What you will do.
Reproduce the listing exactly, so that no line differs from the original.

Input records.
⁂
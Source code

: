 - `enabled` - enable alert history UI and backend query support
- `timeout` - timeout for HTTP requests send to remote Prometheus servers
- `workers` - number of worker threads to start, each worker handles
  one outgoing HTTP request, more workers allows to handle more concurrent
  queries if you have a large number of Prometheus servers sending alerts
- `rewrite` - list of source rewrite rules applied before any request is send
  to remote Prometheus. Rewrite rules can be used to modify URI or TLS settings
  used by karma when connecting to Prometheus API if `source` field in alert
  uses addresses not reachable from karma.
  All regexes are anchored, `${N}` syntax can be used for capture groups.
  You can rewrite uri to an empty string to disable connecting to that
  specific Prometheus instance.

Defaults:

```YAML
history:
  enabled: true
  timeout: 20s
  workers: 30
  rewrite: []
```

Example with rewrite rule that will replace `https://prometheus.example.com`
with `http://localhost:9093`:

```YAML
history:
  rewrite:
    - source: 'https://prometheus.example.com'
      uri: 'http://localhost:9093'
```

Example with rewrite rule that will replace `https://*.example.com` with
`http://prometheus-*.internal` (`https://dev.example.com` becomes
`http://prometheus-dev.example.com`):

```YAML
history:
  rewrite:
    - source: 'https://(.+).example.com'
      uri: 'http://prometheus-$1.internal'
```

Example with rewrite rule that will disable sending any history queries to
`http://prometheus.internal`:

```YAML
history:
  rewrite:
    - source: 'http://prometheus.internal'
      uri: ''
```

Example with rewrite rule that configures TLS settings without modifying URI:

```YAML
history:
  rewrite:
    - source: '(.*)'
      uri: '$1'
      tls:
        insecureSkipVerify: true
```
⁂
Solution below.
Source code

: - `enabled` - enable alert history UI and backend query support
- `timeout` - timeout for HTTP requests send to remote Prometheus servers
- `workers` - number of worker threads to start, each worker handles
  one outgoing HTTP request, more workers allows to handle more concurrent
  queries if you have a large number of Prometheus servers sending alerts
- `rewrite` - list of source rewrite rules applied before any request is send
  to remote Prometheus. Rewrite rules can be used to modify URI or TLS settings
  used by karma when connecting to Prometheus API if `source` field in alert
  uses addresses not reachable from karma.
  All regexes are anchored, `${N}` syntax can be used for capture groups.
  You can rewrite uri to an empty string to disable connecting to that
  specific Prometheus instance.

Defaults:

```YAML
history:
  enabled: true
  timeout: 20s
  workers: 30
  rewrite: []
```

Example with rewrite rule that will replace `https://prometheus.example.com`
with `http://localhost:9093`:

```YAML
history:
  rewrite:
    - source: 'https://prometheus.example.com'
      uri: 'http://localhost:9093'
```

Example with rewrite rule that will replace `https://*.example.com` with
`http://prometheus-*.internal` (`https://dev.example.com` becomes
`http://prometheus-dev.example.com`):

```YAML
history:
  rewrite:
    - source: 'https://(.+).example.com'
      uri: 'http://prometheus-$1.internal'
```

Example with rewrite rule that will disable sending any history queries to
`http://prometheus.internal`:

```YAML
history:
  rewrite:
    - source: 'http://prometheus.internal'
      uri: ''
```

Example with rewrite rule that configures TLS settings without modifying URI:

```YAML
history:
  rewrite:
    - source: '(.*)'
      uri: '$1'
      tls:
        insecureSkipVerify: true
```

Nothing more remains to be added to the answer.